Evidence of the antiepileptic potential of amiloride with neuropharmacological benefits in rodent models of epilepsy and behavior.

By: Ali A, Ahmad FJ, Pillai KK, Vohora D.

Epilepsy Behav 2004 Jun;5(3):322-8

Sodium-hydrogen exchangers (NHEs) in the brain play a key role in regulating neuronal pH and, hence, modulate bioelectric and seizure activity. In this study, we investigated the anticonvulsant effect of amiloride (a NHE inhibitor) on increasing current electroshock (ICES) and pentylenetetrazole (PTZ)-induced seizures in mice. Further, the effect of amiloride on mood, memory, grip strength, and rotarod performance was also evaluated. The forced swimming test (FST) and spontaneous alternation behavior (SAB) models were employed to assess the effects on mood and memory, respectively.

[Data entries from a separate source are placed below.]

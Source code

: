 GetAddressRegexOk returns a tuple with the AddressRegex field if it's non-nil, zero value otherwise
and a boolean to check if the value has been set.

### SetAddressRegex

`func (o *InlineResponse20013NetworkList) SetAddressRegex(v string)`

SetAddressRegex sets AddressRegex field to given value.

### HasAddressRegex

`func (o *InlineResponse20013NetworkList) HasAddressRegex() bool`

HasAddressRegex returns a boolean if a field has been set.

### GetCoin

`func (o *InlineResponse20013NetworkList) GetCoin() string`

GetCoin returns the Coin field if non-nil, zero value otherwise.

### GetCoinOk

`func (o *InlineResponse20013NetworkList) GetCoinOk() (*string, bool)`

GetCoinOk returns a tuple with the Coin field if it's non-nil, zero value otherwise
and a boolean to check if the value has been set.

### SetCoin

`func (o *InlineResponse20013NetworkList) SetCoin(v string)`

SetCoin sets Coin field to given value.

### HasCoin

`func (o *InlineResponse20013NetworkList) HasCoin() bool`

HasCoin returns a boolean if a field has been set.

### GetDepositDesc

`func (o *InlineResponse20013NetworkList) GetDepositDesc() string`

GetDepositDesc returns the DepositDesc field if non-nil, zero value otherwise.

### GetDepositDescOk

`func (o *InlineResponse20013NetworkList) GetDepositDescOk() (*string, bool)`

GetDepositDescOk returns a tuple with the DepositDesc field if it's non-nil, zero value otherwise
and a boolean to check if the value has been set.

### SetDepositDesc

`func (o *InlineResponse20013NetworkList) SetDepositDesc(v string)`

Amiloride produced a dose-dependent increase in seizure threshold in both rodent models of epilepsy. It was observed that amiloride reduced behavioral depression in the FST in mice. In addition, it resulted in memory improvement in the SAB model. Amiloride did not affect grip strength and rotarod performance, suggesting it is devoid of behavioral impairment. The results indicate the potential antiseizure activity of amiloride along with additional neurological advantages.